Nous traitons des évolutions dudit projet de loi, introduit par les ministres Darmanin et Dussopt, en février 2023, et adopté, après plusieurs bouleversements, au parlement, le 19 décembre 2023.
Nous revenons sur nos récents articles dédiés et vérifions, étape par étape, si les dispositions sur lesquelles portaient nos doléances ont été censurées ou pas. Nous analyserons ici ce qui reste de la loi et qui menace potentiellement le droit de séjour et d’intégration des personnes contraintes à l’exil. Évidemment, nous tiendrons, dans nos prochaines publications, la parole là-dessus.

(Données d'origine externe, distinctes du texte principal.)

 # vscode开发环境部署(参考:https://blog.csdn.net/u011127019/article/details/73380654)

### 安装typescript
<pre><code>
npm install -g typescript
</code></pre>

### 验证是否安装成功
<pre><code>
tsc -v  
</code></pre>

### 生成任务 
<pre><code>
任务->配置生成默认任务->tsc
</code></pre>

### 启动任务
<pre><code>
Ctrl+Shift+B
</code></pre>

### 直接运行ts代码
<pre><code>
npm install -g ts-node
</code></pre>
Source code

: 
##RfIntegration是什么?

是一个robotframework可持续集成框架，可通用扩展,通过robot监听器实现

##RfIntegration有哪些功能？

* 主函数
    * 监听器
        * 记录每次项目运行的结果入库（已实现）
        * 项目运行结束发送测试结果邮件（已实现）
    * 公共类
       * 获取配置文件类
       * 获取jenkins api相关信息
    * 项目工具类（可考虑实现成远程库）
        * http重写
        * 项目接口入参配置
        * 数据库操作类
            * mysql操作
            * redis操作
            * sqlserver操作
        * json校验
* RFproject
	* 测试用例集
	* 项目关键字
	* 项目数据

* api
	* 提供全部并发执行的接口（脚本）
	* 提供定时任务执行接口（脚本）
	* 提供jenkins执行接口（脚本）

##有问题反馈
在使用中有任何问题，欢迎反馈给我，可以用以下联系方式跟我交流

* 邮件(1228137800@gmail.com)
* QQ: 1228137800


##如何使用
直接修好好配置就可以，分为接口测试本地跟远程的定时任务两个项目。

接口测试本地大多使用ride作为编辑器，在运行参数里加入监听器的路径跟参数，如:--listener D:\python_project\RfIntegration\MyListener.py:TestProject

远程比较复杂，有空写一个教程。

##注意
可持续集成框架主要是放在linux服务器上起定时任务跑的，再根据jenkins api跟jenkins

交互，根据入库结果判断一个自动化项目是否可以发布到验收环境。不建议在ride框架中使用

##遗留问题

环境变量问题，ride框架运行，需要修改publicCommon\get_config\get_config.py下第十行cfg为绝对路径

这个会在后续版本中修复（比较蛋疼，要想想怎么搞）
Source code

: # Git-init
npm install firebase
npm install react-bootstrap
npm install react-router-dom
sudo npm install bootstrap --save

Revenir sur cette censure et rappeler ce faisant notre plaidoyer est d’autant plus fondamental et urgent que les centristes viennent de re-susciter le débat. Car en réintroduisant, dans une proposition de loi au Sénat, les mesures des plus restrictives censurées dans la dernière loi pour “cavaliers législatifs”, ils prouvent que notre lutte, plus que légitime, doit être encore plus accrue et forte.
Nous resterons éveillés, alertes à tout ce qui stigmatise l’exilé, instrumentalise l’immigration, racise l’intégration des personnes immigrées. Nous nous devons de construire un autre rapport à l’altérité.
Censure constitutionnelle : la régularisation des travailleurs « sans-papiers » toujours problématique
L’article sorti par Metishima début décembre 2023 relevait plusieurs questionnements sur la (non) régularisation des personnes étrangères qui travaillent mais restent sans accès aux droits accordés à tout travailleur. Il pointait une forme d’utilitarisme, dans la sélectivité des profils potentiellement admissibles à la régularisation, consacré. Metishima s’indignait de la précarisation induite par cette sélectivité. Et d’une possible instabilité législative. Elle interrogeait la plus-value de cette précarisation, outre la manipulation politicienne, et les effets induits dans l’imaginaire collectif par une approche binaire dans l’intégration des personnes immigrées.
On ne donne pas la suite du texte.